Key Questions Answered

  • Starting without expertise: Smithe launched her e-commerce pillow business with zero internet knowledge, learning Shopify, Photoshop, and Canva from scratch through Google searches and breaking skills into small daily chunks. Within two weeks of deciding to start, she had an operational Etsy store, proving technical inexperience should not prevent launching a business in your fifties or beyond.
  • COVID timing advantage: Opening the Etsy store in January 2020, sales jumped from $300 in month one to several thousand dollars monthly by March-April 2020 during lockdowns. The pandemic created massive demand as people focused on home decoration.

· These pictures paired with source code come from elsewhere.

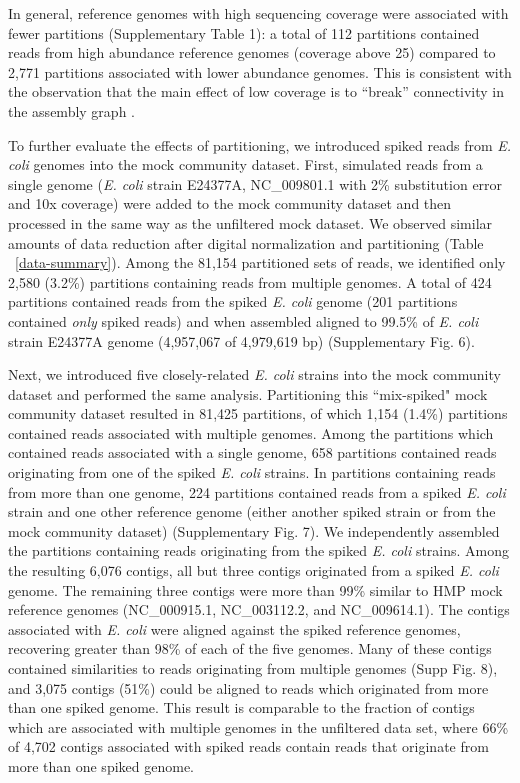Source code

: \documentclass{nature}%
\begin{document}
In general, reference genomes with high sequencing coverage were
associated with fewer partitions (Supplementary Table 1): a
total of 112 partitions contained reads from high abundance reference
genomes (coverage above 25) compared to 2,771 partitions associated
with lower abundance genomes.  This is consistent
with the observation that the main effect of low coverage is to
``break'' connectivity in the assembly graph \cite{Chaisson:2008p1373,Pevzner:2001p1374}.

To further evaluate the effects of partitioning, we introduced spiked reads from
\emph{E. coli} genomes into the mock community
dataset. First, simulated reads from a single genome (\emph{E. coli} strain
E24377A, NC\_009801.1 with 2\% substitution error and 10x coverage) were added to the
mock community dataset and then processed in the same way as the
unfiltered mock dataset.  We observed similar amounts of data
reduction after digital normalization and partitioning (Table
~\ref{data-summary}).  Among the 81,154 partitioned sets of reads, we
identified only 2,580 (3.2\%) partitions containing reads from
multiple genomes.  A total of 424 partitions contained reads from the
spiked \emph{E. coli} genome (201 partitions contained \emph{only}
spiked reads) and when assembled aligned to 99.5\% of \emph{E. coli}
strain E24377A genome (4,957,067 of 4,979,619 bp) (Supplementary Fig. 6).

Next, we introduced five closely-related \emph{E. coli} strains into the mock
community dataset and performed the same analysis.
Partitioning this ``mix-spiked" mock community
dataset resulted in 81,425 partitions, of which 1,154 (1.4\%)
partitions contained reads associated with multiple genomes.  Among
the partitions which contained reads associated with a single genome,
658 partitions contained reads originating from one of the spiked
\emph{E. coli} strains.  In partitions containing reads from more than
one genome, 224 partitions contained reads from a spiked
\emph{E. coli} strain and one other reference genome (either another
spiked strain or from the mock community dataset) (Supplementary Fig. 7).  We
independently assembled the partitions containing reads originating
from the spiked \emph{E. coli} strains.  Among the resulting 6,076
contigs, all but three contigs originated from a spiked \emph{E. coli}
genome.  The remaining three contigs were more than 99\% similar to
HMP mock reference genomes (NC\_000915.1, NC\_003112.2, and
NC\_009614.1).  The contigs associated with \emph{E. coli} were
aligned against the spiked reference genomes, recovering greater than
98\% of each of the five genomes.  Many of these contigs contained
similarities to reads originating from multiple genomes (Supp Fig. 8),
and 3,075 contigs (51\%) could be aligned to reads which originated from
more than one spiked genome.  This result is comparable to the
fraction of contigs which are associated with multiple genomes in the
unfiltered data set, where 66\% of 4,702 contigs associated with
spiked reads contain reads that originate from more than one spiked
genome.
\end{document}
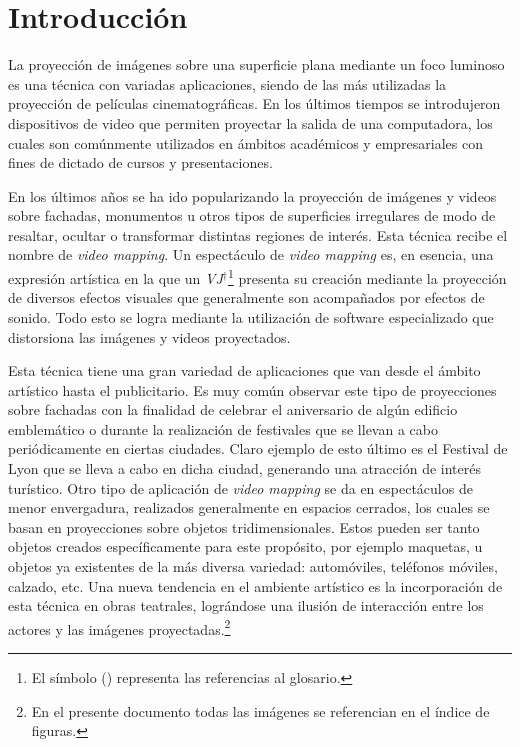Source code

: ﻿\chapter{Introducción}

La proyección de imágenes sobre una superficie plana mediante un foco luminoso es una técnica con variadas aplicaciones, siendo de las más utilizadas la proyección de películas cinematográficas. En los últimos tiempos se introdujeron dispositivos de video que permiten proyectar la salida de una computadora, los cuales son comúnmente utilizados en ámbitos académicos y empresariales con fines de dictado de cursos y presentaciones.

En los últimos años se ha ido popularizando la proyección de imágenes y videos sobre fachadas, monumentos u otros tipos de superficies irregulares de modo de resaltar, ocultar o transformar distintas regiones de interés. Esta técnica recibe el nombre de \emph{video mapping}. Un espectáculo de \emph{video mapping} es, en esencia, una expresión artística en la que un \emph{VJ}$^\dagger$\footnote{El símbolo (\dag) representa las referencias al glosario.} presenta su creación mediante la proyección de diversos efectos visuales que generalmente son acompañados por efectos de sonido. Todo esto se logra mediante la utilización de software especializado que distorsiona las imágenes y videos proyectados.

Esta técnica tiene una gran variedad de aplicaciones que van desde el ámbito artístico hasta el publicitario. 
Es muy común observar este tipo de proyecciones sobre fachadas con la finalidad de celebrar el aniversario de algún edificio emblemático o durante la realización de festivales que se llevan a cabo periódicamente en ciertas ciudades. Claro ejemplo de esto último es el Festival de Lyon \cite{FestivalLyon} que se lleva a cabo en dicha ciudad, generando una atracción de interés turístico.
Otro tipo de aplicación de \emph{video mapping} se da en espectáculos de menor envergadura, realizados generalmente en espacios cerrados, los cuales se basan en proyecciones sobre objetos tridimensionales. Estos pueden ser tanto objetos creados específicamente para este propósito, por ejemplo maquetas, u objetos ya existentes de la más diversa variedad: automóviles, teléfonos móviles, calzado, etc. Una nueva tendencia en el ambiente artístico es la incorporación de esta técnica en obras teatrales, lográndose una ilusión de interacción entre los actores y las imágenes proyectadas.\footnote{En el presente documento todas las imágenes se referencian en el índice de figuras.}

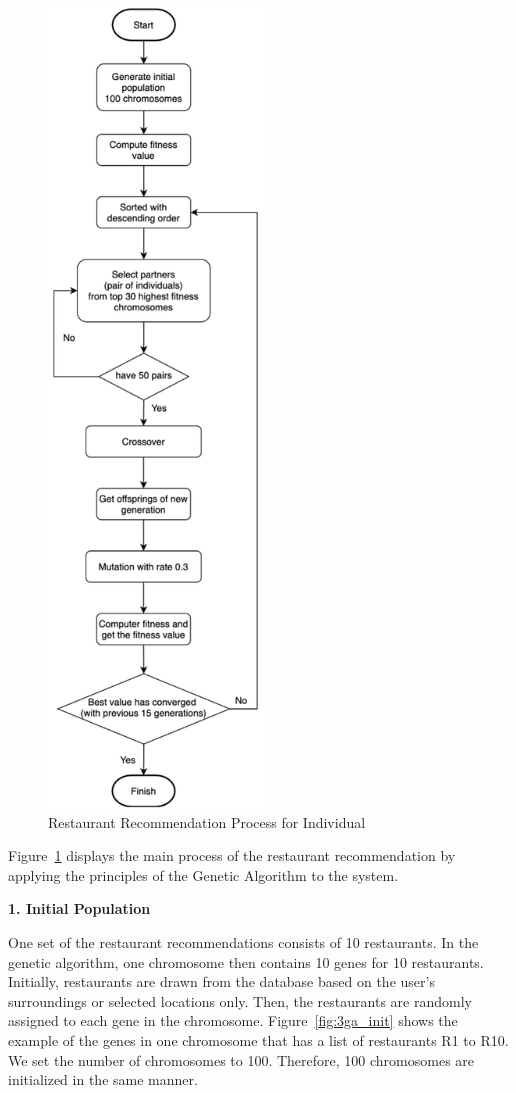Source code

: \documentclass[12pt,oneside,openright,a4paper]{cpe-english-project}
\begin{document}
\begin{figure}[H]\centering
\includegraphics[height=600pt]{./images/3GeneticAlgorithmFlowchart.png}
\caption{Restaurant Recommendation Process for Individual}\label{fig:3GeneticAlgorithmFlowchart}
\end{figure}\vspace{-24pt}

Figure~\ref{fig:3GeneticAlgorithmFlowchart} displays the main process of the restaurant recommendation by applying the principles of the Genetic Algorithm to the system.

\textbf{1. Initial Population}\par

One set of the restaurant recommendations consists of 10 restaurants. In the genetic algorithm, one chromosome then contains 10 genes for 10 restaurants.  Initially, restaurants are drawn from the database based on the user's surroundings or selected locations only. Then, the restaurants are randomly assigned to each gene in the chromosome. Figure~\ref{fig:3ga_init} shows the example of the genes in one chromosome that has a list of restaurants R1 to R10. We set the number of chromosomes to 100. Therefore, 100 chromosomes are initialized in the same manner.
\end{document}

She handled all production, packing, and shipping solo for nine months before hiring subcontractors to manage growth.
  • Made-to-order model: Instead of stocking finished products, Smithe maintains 400 fabric rolls and manufactures pillows only after orders arrive, shipping within three to five days. This approach minimizes inventory risk, allows customization including customer-supplied fabrics, and maintains a 5% return rate on Wayfair. The business operates with five to six subcontractors in a New Jersey workroom.
  • Revenue without reinvestment: The business generated $60,000 profit in year one, matching her teaching salary, then grew 100% in 2025 to reach seven figures. She never invested beyond the initial $10,000, maintaining healthy margins by focusing on direct customer relationships rather than scaling aggressively. She prioritizes work-life balance over maximum growth, spending Wednesdays with grandchildren.
  • Platform diversification strategy: Smithe sells through three channels: Etsy with 17,000 orders and 4.9-star ratings, Wayfair for volume sales, and her own website for direct customers. She also offers labor-only services where interior designers ship their own fabrics for pillow construction. She rejected Bed Bath and Beyond partnership after testing because their business model did not align with her operations.

Notable Moment

When Smithe first met Sam at her daughter's San Francisco apartment, he arrived at the botanical garden on a motorcycle holding a hot dog dripping with sauerkraut and ketchup. Her initial reaction questioned whether her daughter should date him, but his immediate FaceTime call to his parents to share their apartment view convinced her he valued family relationships appropriately.